Op-Ed: Walmart and CVS have 15,000 combined stores. Why are both trying to buy health insurance companies?
The economics of healthcare in America is making for some strange bedfellows. CVS, the behemoth pharmacy chain, plans to buy Aetna, a 22-million member health insurer, for $69 billion. Less than two weeks ago, it became public that Walmart, where one in four Americans shop each week, is considering an acquisition of another insurer, Humana.
Why would these two massive retailers want to buy health insurers? Think millions of customers under one roof buying insurance, visiting health clinics and — importantly — filling prescriptions. These merged insurer-retailers could have lots of price-setting leverage in dealing with pharmaceutical companies and hospitals. But consolidation like this also can threaten competition — and in healthcare markets, that is a demonstrated danger.
To see clearly what’s going on here, it helps to distinguish, as regulators do, between horizontal and vertical mergers. When two competitors in the same business consolidate, that’s a horizontal merger. Hospitals, for instance, have been merging horizontally for decades. There is some evidence that such mergers can improve quality of care, particularly if two small hospitals join forces and become more efficient. But there’s also plenty of data showing that when regional health systems get too big, that can drive up prices. Some believe the reason prices for inpatient hospital care in Southern California are 70% lower than in Northern California is because the hospital market down here is very competitive compared with the highly consolidated picture up north.
These vertical megadeals will certainly disrupt care patterns and lower costs, but no one can know whether the savings will flow to shareholder or patients.
Last year the federal government stopped two big attempted horizontal mergers in the health insurance industry: Anthem’s proposed takeover of CIGNA and Aetna’s proposed merger with Humana. The Department of Justice blocked both citing concerns about reduced competition, increased prices and stifled innovation.
So the insurers are taking a different tack by going vertical. A vertical merger is when companies at different stages of the production process merge.
Regulators from the Justice Department and the Federal Trade Commission will take a close look again. But this time insurers hope to make the case that by integrating with retailers they will be getting bigger in a way that creates more competition, not less. They will stress that for some forms of healthcare, they will be able to compete directly with hospitals and physician groups. With 5,000 Walmart stores and nearly 10,000 CVS stores in the United States, they can also claim an ability to make healthcare more accessible and affordable in many communities.

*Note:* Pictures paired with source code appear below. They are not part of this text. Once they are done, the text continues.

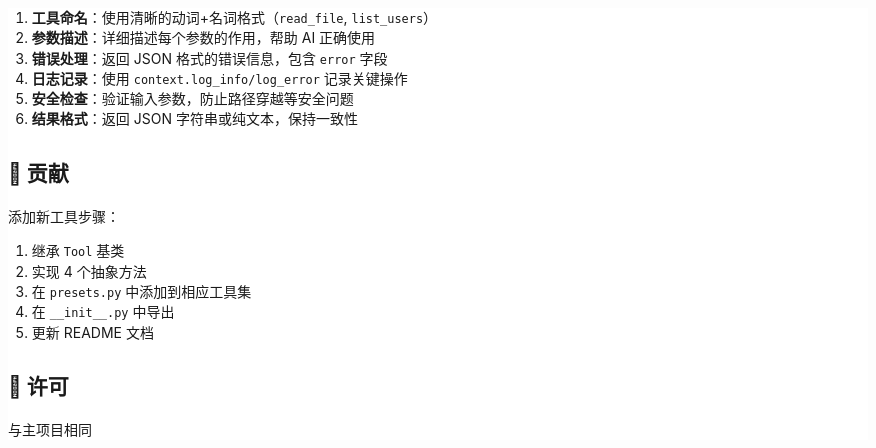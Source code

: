 1. **工具命名**：使用清晰的动词+名词格式（`read_file`, `list_users`）
2. **参数描述**：详细描述每个参数的作用，帮助 AI 正确使用
3. **错误处理**：返回 JSON 格式的错误信息，包含 `error` 字段
4. **日志记录**：使用 `context.log_info/log_error` 记录关键操作
5. **安全检查**：验证输入参数，防止路径穿越等安全问题
6. **结果格式**：返回 JSON 字符串或纯文本，保持一致性

## 🤝 贡献

添加新工具步骤：

1. 继承 `Tool` 基类
2. 实现 4 个抽象方法
3. 在 `presets.py` 中添加到相应工具集
4. 在 `__init__.py` 中导出
5. 更新 README 文档

## 📄 许可

与主项目相同
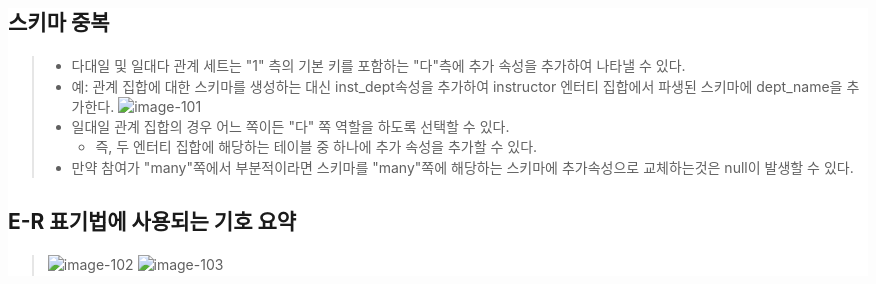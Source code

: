 ## 스키마 중복
>   * 다대일 및 일대다 관계 세트는 "1" 측의 기본 키를 포함하는 "다"측에 추가 속성을 추가하여 나타낼 수 있다.
>   * 예: 관계 집합에 대한 스키마를 생성하는 대신 inst_dept속성을 추가하여 instructor 엔터티 집합에서 파생된 스키마에 dept_name을 추가한다.
>   ![image-101](https://github.com/joey0919/database-system/assets/87600842/3951c643-04d2-4b9d-a005-949bb7d2e661)
>   * 일대일 관계 집합의 경우 어느 쪽이든 "다" 쪽 역할을 하도록 선택할 수 있다.
>       * 즉, 두 엔터티 집합에 해당하는 테이블 중 하나에 추가 속성을 추가할 수 있다.
>   * 만약 참여가 "many"쪽에서 부분적이라면 스키마를 "many"쪽에 해당하는 스키마에 추가속성으로 교체하는것은 null이 발생할 수 있다.

## E-R 표기법에 사용되는 기호 요약
>   ![image-102](https://github.com/joey0919/database-system/assets/87600842/3b1953fb-14a1-4673-af32-4adcb645021d)
>   ![image-103](https://github.com/joey0919/database-system/assets/87600842/f4f620df-a1bf-44cb-898d-089f2a92006f)
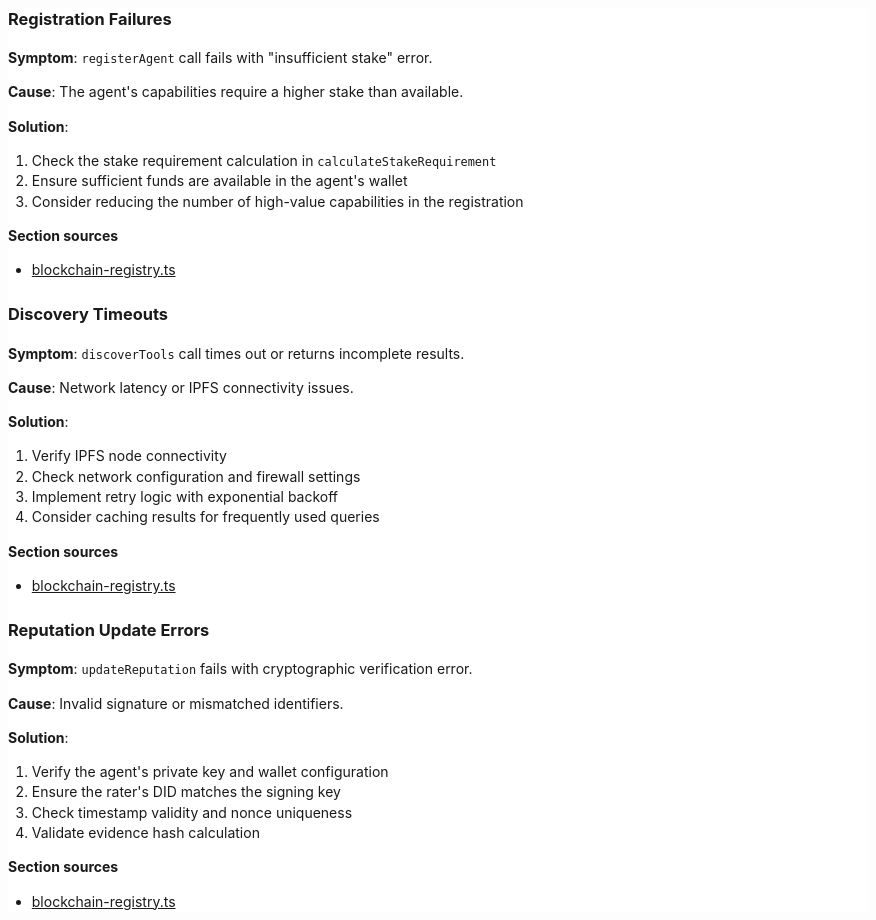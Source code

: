 ### Registration Failures
**Symptom**: `registerAgent` call fails with "insufficient stake" error.

**Cause**: The agent's capabilities require a higher stake than available.

**Solution**: 
1. Check the stake requirement calculation in `calculateStakeRequirement`
2. Ensure sufficient funds are available in the agent's wallet
3. Consider reducing the number of high-value capabilities in the registration

**Section sources**
- [blockchain-registry.ts](file://os-workspace/packages/universal-tool-server/src/blockchain-registry.ts#L250-L265)

### Discovery Timeouts
**Symptom**: `discoverTools` call times out or returns incomplete results.

**Cause**: Network latency or IPFS connectivity issues.

**Solution**:
1. Verify IPFS node connectivity
2. Check network configuration and firewall settings
3. Implement retry logic with exponential backoff
4. Consider caching results for frequently used queries

**Section sources**
- [blockchain-registry.ts](file://os-workspace/packages/universal-tool-server/src/blockchain-registry.ts#L101-L139)

### Reputation Update Errors
**Symptom**: `updateReputation` fails with cryptographic verification error.

**Cause**: Invalid signature or mismatched identifiers.

**Solution**:
1. Verify the agent's private key and wallet configuration
2. Ensure the rater's DID matches the signing key
3. Check timestamp validity and nonce uniqueness
4. Validate evidence hash calculation

**Section sources**
- [blockchain-registry.ts](file://os-workspace/packages/universal-tool-server/src/blockchain-registry.ts#L139-L172)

Two other factors are driving these retailers’ interest in healthcare. First, it’s where the money is. Americans spent an average of $10,348 per person on health care in 2016, accounting for 17.9% of the nation’s Gross Domestic Product. For retailers — who routinely operate with low profit margins — the high margins of healthcare must look very attractive.
Second, Amazon — the giant of consumer sales and noted disrupter of traditional business models — announced in January that it was partnering with Berkshire Hathaway and JP Morgan Chase to create a new healthcare company. Its initial goal is to use technology to reduce costs and improve outcomes for the three firms’ combined 1 million employees. But no one forgets that Amazon also started out selling just books. This is another motivator for the retailers and insurance companies to merge as quickly as possible.
Once merged, these huge retail-health systems could steer policy holders to less expensive services — like clinic visits or pharmacist visits — and possibly drive down drug prices as well. Health outcomes may even improve. But prices could also rise. If a big CVS-Aetna or Walmart-Humana system dominates a region, it could negotiate better prices from drug manufacturers and hospitals — but just keep those savings as profits for themselves.
Vertical integration could also reduce competition through exclusivity. Consumers could be harmed if, say, CVS refused to fill Humana policyholders’ prescriptions, or Walmart charged Aetna customers higher prices. This may seem hypothetical, but regulators care about hypotheticals. In November, the Department of Justice sued to block another vertical merger — AT&T’s proposed acquisition of Time Warner — over concerns that the integrated company would withhold their shows from other internet providers and cable companies.
Healthcare is ripe for a shakeup. These vertical megadeals will certainly disrupt care patterns and lower costs, but no one can know whether the savings will flow to shareholder or patients, and whether their health will improve.
Soon Amazon drones may be delivering prescriptions, Walmart doing blood tests, and CVS providing urgent care. Let’s hope the Trump administration regulators are ready.
Dana P. Goldman is the director of the Leonard D. Schaeffer Center for Health Policy & Economics at USC. He owns equity in Precision Medicine Group, a consultancy to the life sciences industry. Erin E. Trish is the associate director of health policy at the Schaeffer Center.